GIVEN RECORDS:
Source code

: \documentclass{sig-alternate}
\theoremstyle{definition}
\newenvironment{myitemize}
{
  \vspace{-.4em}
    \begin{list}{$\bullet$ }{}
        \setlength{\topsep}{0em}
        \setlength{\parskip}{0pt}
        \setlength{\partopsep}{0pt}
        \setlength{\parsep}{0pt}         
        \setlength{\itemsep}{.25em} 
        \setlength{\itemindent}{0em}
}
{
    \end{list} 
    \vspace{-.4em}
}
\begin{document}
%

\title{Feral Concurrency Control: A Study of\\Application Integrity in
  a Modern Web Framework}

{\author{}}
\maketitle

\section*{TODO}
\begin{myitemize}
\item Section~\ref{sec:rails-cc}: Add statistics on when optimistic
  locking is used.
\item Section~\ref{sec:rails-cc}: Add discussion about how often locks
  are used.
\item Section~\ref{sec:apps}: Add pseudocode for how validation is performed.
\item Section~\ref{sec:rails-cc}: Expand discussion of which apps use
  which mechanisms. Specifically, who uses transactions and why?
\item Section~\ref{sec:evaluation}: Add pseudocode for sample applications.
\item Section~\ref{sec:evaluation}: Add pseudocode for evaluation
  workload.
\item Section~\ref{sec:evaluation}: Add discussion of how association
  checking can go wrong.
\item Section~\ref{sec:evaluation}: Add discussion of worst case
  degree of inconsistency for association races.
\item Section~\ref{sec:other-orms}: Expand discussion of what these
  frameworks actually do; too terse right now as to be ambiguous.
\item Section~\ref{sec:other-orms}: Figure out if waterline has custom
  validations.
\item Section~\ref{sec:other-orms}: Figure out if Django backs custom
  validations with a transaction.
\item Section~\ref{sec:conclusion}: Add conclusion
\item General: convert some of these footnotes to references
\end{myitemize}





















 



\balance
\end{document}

EXERCISE OBJECTIVE:
All records are to be written out exactly.

RESPONSE TO THE EXERCISE:
Source code

: \documentclass{sig-alternate}
\theoremstyle{definition}
\newenvironment{myitemize}
{
  \vspace{-.4em}
    \begin{list}{$\bullet$ }{}
        \setlength{\topsep}{0em}
        \setlength{\parskip}{0pt}
        \setlength{\partopsep}{0pt}
        \setlength{\parsep}{0pt}         
        \setlength{\itemsep}{.25em} 
        \setlength{\itemindent}{0em}
}
{
    \end{list} 
    \vspace{-.4em}
}
\begin{document}
%

\title{Feral Concurrency Control: A Study of\\Application Integrity in
  a Modern Web Framework}

{\author{}}
\maketitle

\section*{TODO}
\begin{myitemize}
\item Section~\ref{sec:rails-cc}: Add statistics on when optimistic
  locking is used.
\item Section~\ref{sec:rails-cc}: Add discussion about how often locks
  are used.
\item Section~\ref{sec:apps}: Add pseudocode for how validation is performed.
\item Section~\ref{sec:rails-cc}: Expand discussion of which apps use
  which mechanisms. Specifically, who uses transactions and why?
\item Section~\ref{sec:evaluation}: Add pseudocode for sample applications.
\item Section~\ref{sec:evaluation}: Add pseudocode for evaluation
  workload.
\item Section~\ref{sec:evaluation}: Add discussion of how association
  checking can go wrong.
\item Section~\ref{sec:evaluation}: Add discussion of worst case
  degree of inconsistency for association races.
\item Section~\ref{sec:other-orms}: Expand discussion of what these
  frameworks actually do; too terse right now as to be ambiguous.
\item Section~\ref{sec:other-orms}: Figure out if waterline has custom
  validations.
\item Section~\ref{sec:other-orms}: Figure out if Django backs custom
  validations with a transaction.
\item Section~\ref{sec:conclusion}: Add conclusion
\item General: convert some of these footnotes to references
\end{myitemize}





















 



\balance
\end{document}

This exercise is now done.